Your answer must consist of exactly the lines below, starting with the line with "Ron worked on" and going on through the line with "Raheel worked with", and nothing else.

[Dataset entries]
:::

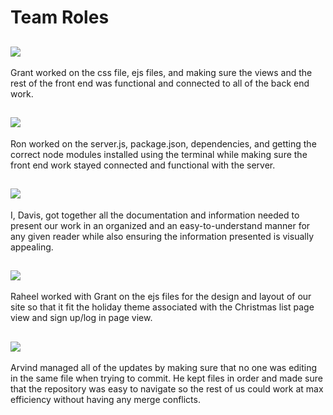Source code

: # Team Roles
## <img src = "https://img.shields.io/badge/Front%20End%20Lead-Grant%20Wilson-brightgreen">
Grant worked on the css file, ejs files, and making sure the views and the rest of the front end was functional and connected to all of the back end work.
## <img src = "https://img.shields.io/badge/Back%20End%20Lead-Ron%20Joshi-orange">
Ron worked on the server.js, package.json, dependencies, and getting the correct node modules installed using the terminal while making sure the front end work stayed connected and functional with the server.
## <img src = "https://img.shields.io/badge/Documentation%20Lead-Davis%20Atwell-9cf">
I, Davis, got together all the documentation and information needed to present our work in an organized and an easy-to-understand manner for any given reader while also ensuring the information presented is visually appealing.
## <img src = "https://img.shields.io/badge/Design%20Lead-Raheel%20Qamar-red">
Raheel worked with Grant on the ejs files for the design and layout of our site so that it fit the holiday theme associated with the Christmas list page view and sign up/log in page view.
## <img src = "https://img.shields.io/badge/Git%20Hub%20Lead-Arvind%20Verelli-yellow">
Arvind managed all of the updates by making sure that no one was editing in the same file when trying to commit. He kept files in order and made sure that the repository was easy to navigate so the rest of us could work at max efficiency without having any merge conflicts.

:::

◆ Response to the task:
Ron worked on the server.js, package.json, dependencies, and getting the correct node modules installed using the terminal while making sure the front end work stayed connected and functional with the server.
## <img src = "https://img.shields.io/badge/Documentation%20Lead-Davis%20Atwell-9cf">
I, Davis, got together all the documentation and information needed to present our work in an organized and an easy-to-understand manner for any given reader while also ensuring the information presented is visually appealing.
## <img src = "https://img.shields.io/badge/Design%20Lead-Raheel%20Qamar-red">
Raheel worked with Grant on the ejs files for the design and layout of our site so that it fit the holiday theme associated with the Christmas list page view and sign up/log in page view.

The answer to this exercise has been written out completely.